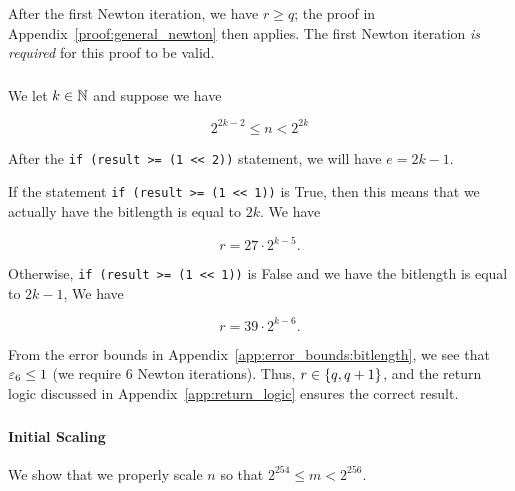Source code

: \subsubsection{\WhileThree{}}

After the first Newton iteration, we have $r\ge q$;
the proof in Appendix~\ref{proof:general_newton} then applies.
The first Newton iteration \emph{is required} for this proof to be valid.

\subsubsection{\BitLength{}}
\label{app:conv_proof:bitlength}

We let $k\in\mathbb{N}$ and suppose we have

\begin{equation}
    2^{2k-2} \le n < 2^{2k}
\end{equation}

\noindent
After the \texttt{if (result >= (1 << 2))} statement,
we will have $e = 2k-1$.

If the statement \texttt{if (result >= (1 << 1))} is \textsf{True},
then this means that we actually have the bitlength is equal to $2k$.
We have

\begin{equation}
    r = 27\cdot 2^{k-5}.
\end{equation}

\noindent
Otherwise, \texttt{if (result >= (1 << 1))} is \textsf{False}
and we have the bitlength is equal to $2k-1$,
We have

\begin{equation}
    r = 39\cdot 2^{k-6}.
\end{equation}

From the error bounds in Appendix~\ref{app:error_bounds:bitlength},
we see that $\varepsilon_{6}\le1$ (we require 6 Newton iterations).
Thus, $r\in\left\{ q,q+1 \right\}$, and the return logic
discussed in Appendix~\ref{app:return_logic} ensures the correct result.

\subsubsection{\Linear{}}
\label{app:conv_proof:linear}

\paragraph{Initial Scaling}
We show that we properly scale $n$ so that $2^{254}\le m < 2^{256}$.

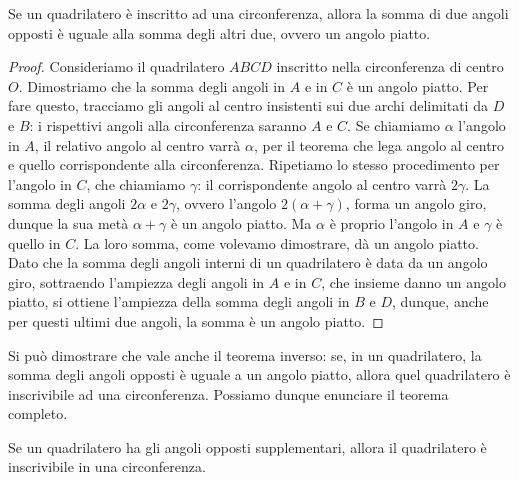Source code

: \begin{teorema}\label{teo:6.5}
Se un quadrilatero è inscritto ad una circonferenza, allora la somma di due angoli opposti è uguale alla somma degli altri due, ovvero un angolo piatto.
\end{teorema}

\begin{figure}[htb]
	\centering
\end{figure}

\begin{proof}
Consideriamo il quadrilatero $ABCD$ inscritto nella circonferenza di centro $O$. Dimostriamo che la somma degli angoli in $A$ e in $C$ è un angolo piatto. Per fare questo, tracciamo gli angoli al centro insistenti sui due archi delimitati da $D$ e $B$: i rispettivi angoli alla circonferenza saranno $A$ e $C$. Se chiamiamo $\alpha$ l'angolo in $A$, il relativo angolo al centro varrà $\alpha$, per il teorema che lega angolo al centro e quello corrispondente alla circonferenza. Ripetiamo lo stesso procedimento per l'angolo in $C$, che chiamiamo $\gamma$: il corrispondente angolo al centro varrà $2\gamma$. La somma degli angoli $2\alpha$ e $2\gamma$, ovvero l'angolo $2(\alpha+\gamma)$, forma un angolo giro, dunque la sua metà $\alpha+\gamma$ è un angolo piatto. Ma $\alpha$ è proprio l'angolo in $A$ e $\gamma$ è quello in $C$. La loro somma, come volevamo dimostrare, dà un angolo piatto. Dato che la somma degli angoli interni di un quadrilatero è data da un angolo giro, sottraendo l'ampiezza degli angoli in $A$ e in $C$, che insieme danno un angolo piatto, si ottiene l'ampiezza della somma degli angoli in $B$ e $D$, dunque, anche per questi ultimi due angoli, la somma è un angolo piatto.
\end{proof}

Si può dimostrare che vale anche il teorema inverso: se, in un quadrilatero, la somma degli angoli opposti è uguale a un angolo piatto, allora quel quadrilatero è inscrivibile ad una circonferenza.
Possiamo dunque enunciare il teorema completo.

\begin{teorema}
Se un quadrilatero ha gli angoli opposti supplementari, allora il quadrilatero è inscrivibile in una circonferenza.
\end{teorema}

\begin{figure}[htb]
	\centering
\end{figure}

What is required | Whenever "this" occurs in a line above, copy that line.

Output below |
The first Newton iteration \emph{is required} for this proof to be valid.
then this means that we actually have the bitlength is equal to $2k$.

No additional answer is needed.